[WHAT IS REQUIRED]
Set down, character for character, everything in the records below from the line holding "using uname -a" down to the line holding "3dd - to delete 3line (d2d) two line delete", and no other line.
-------------------------
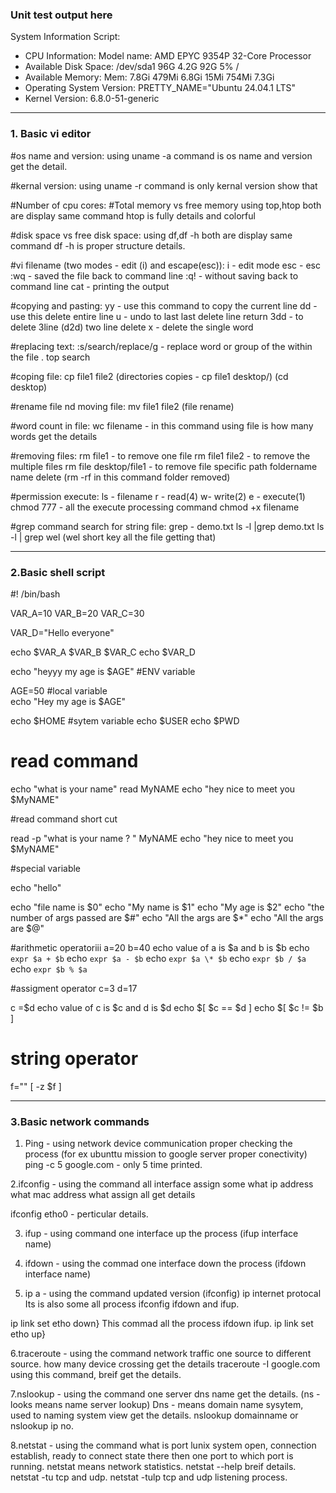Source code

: <h3>Unit test output here</h3>

System Information Script:
- CPU Information: Model name:                           AMD EPYC 9354P 32-Core Processor
- Available Disk Space: /dev/sda1        96G  4.2G   92G   5% /
- Available Memory: Mem:           7.8Gi       479Mi       6.8Gi        15Mi       754Mi       7.3Gi
- Operating System Version: PRETTY_NAME="Ubuntu 24.04.1 LTS"
- Kernel Version: 6.8.0-51-generic

<hr>

<h3>1. Basic vi editor</h3>

#os name and version:
using uname -a command is os name and version get the detail.

#kernal version:
using uname -r command is only kernal version show that

#Number of cpu cores:
#Total memory vs free memory
using top,htop both are display same command
htop is fully details and colorful

#disk space vs free disk space:
using df,df -h both are display same command
df -h is proper structure details.

#vi filename (two modes - edit (i) and escape(esc)):
i - edit mode esc - esc
:wq - saved the file back to command line
:q! - without saving back to command line
cat - printing the output

#copying and pasting:
yy - use this command to copy the current line
dd - use this delete entire line
u - undo to last  last delete line return
3dd - to delete 3line (d2d) two line delete
x - delete the single word

#replacing text:
:s/search/replace/g - replace word or group of the within the file . top search

#coping file:
cp file1 file2 (directories copies - cp file1 desktop/) (cd desktop)

#rename file nd moving file:
mv file1 file2 (file rename)

#word count in file:
wc filename - in this command using file is how many words get the details

#removing files:
rm file1 - to remove one file
rm file1 file2 - to remove the multiple files 
rm file desktop/file1  - to remove file specific path foldername name delete (rm -rf in this command folder removed)

#permission execute:
ls - filename
r - read(4) 
w- write(2)
e - execute(1)
 chmod 777 - all the execute processing command chmod +x filename

#grep command search for string file:
grep - demo.txt
ls -l |grep demo.txt
ls -l | grep wel (wel short key all the file getting that)
<hr>
<h3>2.Basic shell script</h3>

#! /bin/bash 

VAR_A=10
VAR_B=20
VAR_C=30

VAR_D="Hello everyone"

echo $VAR_A $VAR_B $VAR_C
echo $VAR_D

echo "heyyy my age is $AGE"        #ENV variable

AGE=50             #local variable  
echo "Hey my age is $AGE"

echo $HOME         #sytem variable
echo $USER 
echo $PWD

# read command

echo "what is your name"
read MyNAME
echo "hey nice to meet you $MyNAME"

#read command short cut

read -p "what is your name ? " MyNAME
echo "hey nice to meet you $MyNAME"

#special variable

echo "hello"

echo "file name is $0"
echo "My name is $1"
echo "My age is $2"
echo "the number of args passed are $#"
echo "All the args are $*"
echo "All the args are $@"

#arithmetic operatoriii
a=20
b=40
echo value of a is $a and b is $b
echo `expr $a + $b`
echo `expr $a - $b`
echo `expr $a \* $b`
echo `expr $b / $a`
echo `expr $b % $a`

#assigment operator
c=3
d=17

c =$d
echo value of c is $c  and d is $d
echo $[ $c == $d ]
echo $[ $c != $b ]

# string operator
f=""
[ -z $f ]
<hr>
<h3>3.Basic network commands</h3>

1. Ping - using network device communication proper checking the process
  (for ex ubunttu mission to google server proper conectivity)
  ping -c 5 google.com - only 5 time printed.

2.ifconfig - using the command  all interface assign some what ip address what mac address what assign all get details

 ifconfig etho0 - perticular details.


3. ifup - using command one interface up the process (ifup interface name)

4. ifdown - using the commad one interface down the process (ifdown interface name)

5. ip a - using the command updated version (ifconfig) ip internet protocal
   Its is also some all process ifconfig ifdown and ifup.

  ip link set etho down}
                        This commad all the process ifdown ifup.
  ip link set etho up}

 6.traceroute - using the command network traffic one source to different source.
  how many device crossing get the details
  traceroute -I google.com using this command, breif get the details.

 7.nslookup - using the command one server dns name get the details. (ns -looks means name server lookup)
  Dns - means domain name sysytem, used to naming system view get the details.
  nslookup domainname or nslookup ip no.

 8.netstat - using the command what is port lunix system open, connection establish, ready to connect state there
  then one port to which port is running.
  netstat means network statistics.
  netstat --help breif details.
  netstat -tu tcp and udp.
  netstat -tulp tcp and udp listening process.
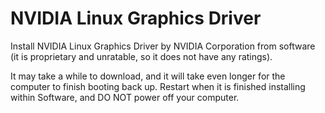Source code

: # NVIDIA Linux Graphics Driver

Install NVIDIA Linux Graphics Driver by NVIDIA Corporation from software (it is proprietary and unratable, so it does not have any ratings).

It may take a while to download, and it will take even longer for the computer to finish booting back up. Restart when it is finished installing within Software, and DO NOT power off your computer.
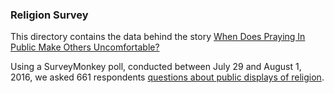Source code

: ### Religion Survey

This directory contains the data behind the story [When Does Praying In Public Make Others Uncomfortable?](http://fivethirtyeight.com/features/when-does-praying-in-public-make-others-uncomfortable)

Using a SurveyMonkey poll, conducted between July 29 and August 1, 2016, we asked 661 respondents [questions about public displays of religion](https://espnfivethirtyeight.files.wordpress.com/2016/09/surveymonkey_82631483.pdf).
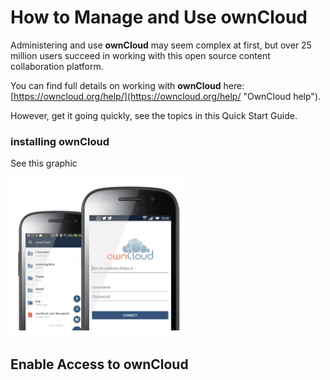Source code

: # How to Manage and Use **ownCloud** #

Administering and use **ownCloud** may seem complex at first, but over 25 million users succeed in working with this open source content collaboration platform.

You can find full details on working with **ownCloud** here: [https://owncloud.org/help/](https://owncloud.org/help/ "OwnCloud help"). 

However, get it going quickly, see the topics in this Quick Start Guide.

### installing ownCloud ##

See this graphic  

![Alt text](Graphics\mobile.png)  
  


## Enable Access to ownCloud ##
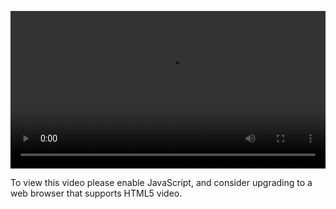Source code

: <video controls="" style="width: 100%; display: block;"><source src="http://o86bpj665.bkt.clouddn.com/webpack-react-mole/1-boilerplate.mp4" type="video/mp4"><p>To view this video please enable JavaScript, and consider upgrading to a web browser that supports HTML5 video.</p></video>
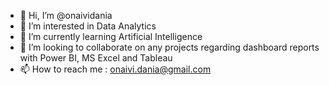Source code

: - 👋 Hi, I’m @onaividania
- 👀 I’m interested in Data Analytics
- 🌱 I’m currently learning Artificial Intelligence
- 💞️ I’m looking to collaborate on any projects regarding dashboard reports with Power BI, MS Excel and Tableau
- 📫 How to reach me : onaivi.dania@gmail.com

<!---
onaividania/onaividania is a ✨ special ✨ repository because its `README.md` (this file) appears on your GitHub profile.
You can click the Preview link to take a look at your changes.
--->

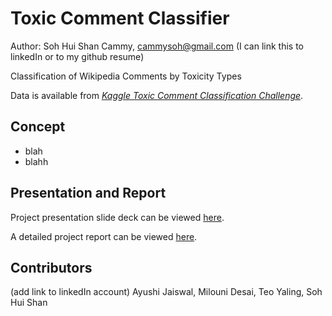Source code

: # Toxic Comment Classifier
Author: Soh Hui Shan Cammy, cammysoh@gmail.com (I can link this to linkedIn or to my github resume)

Classification of Wikipedia Comments by Toxicity Types

Data is available from *[Kaggle Toxic Comment Classification Challenge](https://www.kaggle.com/c/jigsaw-toxic-comment-classification-challenge/data)*.

## Concept
- blah
- blahh

## Presentation and Report 
Project presentation slide deck can be viewed [here](https://www.slideshare.net/CammySoh/toxic-comment-classification-using-neural-network-and-machine-learning "AML Project Presentation").

A detailed project report can be viewed [here](https://github.com/cammysoh/Toxic-Comment-Classifier/blob/master/Applied%20Machine%20Learning_Project%20Report.pdf "AML Project Report").

## Contributors
(add link to linkedIn account) 
Ayushi Jaiswal, Milouni Desai, Teo Yaling, Soh Hui Shan
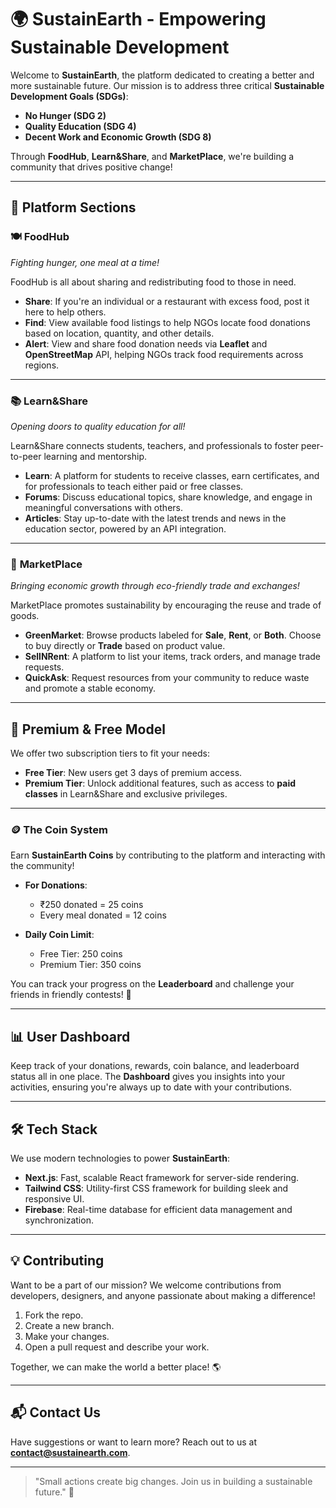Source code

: # 🌍 SustainEarth - Empowering Sustainable Development

Welcome to **SustainEarth**, the platform dedicated to creating a better and more sustainable future. Our mission is to address three critical **Sustainable Development Goals (SDGs)**:  
- **No Hunger (SDG 2)**  
- **Quality Education (SDG 4)**  
- **Decent Work and Economic Growth (SDG 8)**

Through **FoodHub**, **Learn&Share**, and **MarketPlace**, we're building a community that drives positive change!

---

## 🚀 Platform Sections

### 🍽️ **FoodHub**
_Fighting hunger, one meal at a time!_

FoodHub is all about sharing and redistributing food to those in need.

- **Share**: If you're an individual or a restaurant with excess food, post it here to help others.
- **Find**: View available food listings to help NGOs locate food donations based on location, quantity, and other details.
- **Alert**: View and share food donation needs via **Leaflet** and **OpenStreetMap** API, helping NGOs track food requirements across regions.

---

### 📚 **Learn&Share**
_Opening doors to quality education for all!_

Learn&Share connects students, teachers, and professionals to foster peer-to-peer learning and mentorship.

- **Learn**: A platform for students to receive classes, earn certificates, and for professionals to teach either paid or free classes.
- **Forums**: Discuss educational topics, share knowledge, and engage in meaningful conversations with others.
- **Articles**: Stay up-to-date with the latest trends and news in the education sector, powered by an API integration.

---

### 🛒 **MarketPlace**
_Bringing economic growth through eco-friendly trade and exchanges!_

MarketPlace promotes sustainability by encouraging the reuse and trade of goods.

- **GreenMarket**: Browse products labeled for **Sale**, **Rent**, or **Both**. Choose to buy directly or **Trade** based on product value.
- **SellNRent**: A platform to list your items, track orders, and manage trade requests.
- **QuickAsk**: Request resources from your community to reduce waste and promote a stable economy.

---

## 💎 **Premium & Free Model**

We offer two subscription tiers to fit your needs:

- **Free Tier**: New users get 3 days of premium access.
- **Premium Tier**: Unlock additional features, such as access to **paid classes** in Learn&Share and exclusive privileges.

---

### 🪙 **The Coin System**

Earn **SustainEarth Coins** by contributing to the platform and interacting with the community!

- **For Donations**:  
  - ₹250 donated = 25 coins  
  - Every meal donated = 12 coins

- **Daily Coin Limit**:  
  - Free Tier: 250 coins  
  - Premium Tier: 350 coins

You can track your progress on the **Leaderboard** and challenge your friends in friendly contests! 🎉

---

## 📊 **User Dashboard**

Keep track of your donations, rewards, coin balance, and leaderboard status all in one place. The **Dashboard** gives you insights into your activities, ensuring you're always up to date with your contributions.

---

## 🛠️ **Tech Stack**

We use modern technologies to power **SustainEarth**:

- **Next.js**: Fast, scalable React framework for server-side rendering.
- **Tailwind CSS**: Utility-first CSS framework for building sleek and responsive UI.
- **Firebase**: Real-time database for efficient data management and synchronization.

---

## 💡 **Contributing**

Want to be a part of our mission? We welcome contributions from developers, designers, and anyone passionate about making a difference!

1. Fork the repo.
2. Create a new branch.
3. Make your changes.
4. Open a pull request and describe your work.

Together, we can make the world a better place! 🌎

---

## 📬 **Contact Us**

Have suggestions or want to learn more? Reach out to us at **contact@sustainearth.com**.

---

> "Small actions create big changes. Join us in building a sustainable future." 🌱
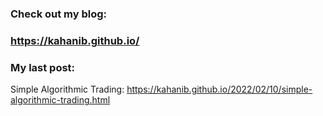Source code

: ### Check out my blog:
### https://kahanib.github.io/

### My last post:
Simple Algorithmic Trading: https://kahanib.github.io/2022/02/10/simple-algorithmic-trading.html


<!--
**kahanib/kahanib** is a ✨ _special_ ✨ repository because its `README.md` (this file) appears on your GitHub profile.

Here are some ideas to get you started:

- 🔭 I’m currently working on ...
- 🌱 I’m currently learning ...
- 👯 I’m looking to collaborate on ...
- 🤔 I’m looking for help with ...
- 💬 Ask me about ...
- 📫 How to reach me: ...
- 😄 Pronouns: ...
- ⚡ Fun fact: ...
-->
-------------------------
[ANSWER SPACE]
using uname -a command is os name and version get the detail.

#kernal version:
using uname -r command is only kernal version show that

#Number of cpu cores:
#Total memory vs free memory
using top,htop both are display same command
htop is fully details and colorful

#disk space vs free disk space:
using df,df -h both are display same command
df -h is proper structure details.

#vi filename (two modes - edit (i) and escape(esc)):
i - edit mode esc - esc
:wq - saved the file back to command line
:q! - without saving back to command line
cat - printing the output

#copying and pasting:
yy - use this command to copy the current line
dd - use this delete entire line
u - undo to last  last delete line return
3dd - to delete 3line (d2d) two line delete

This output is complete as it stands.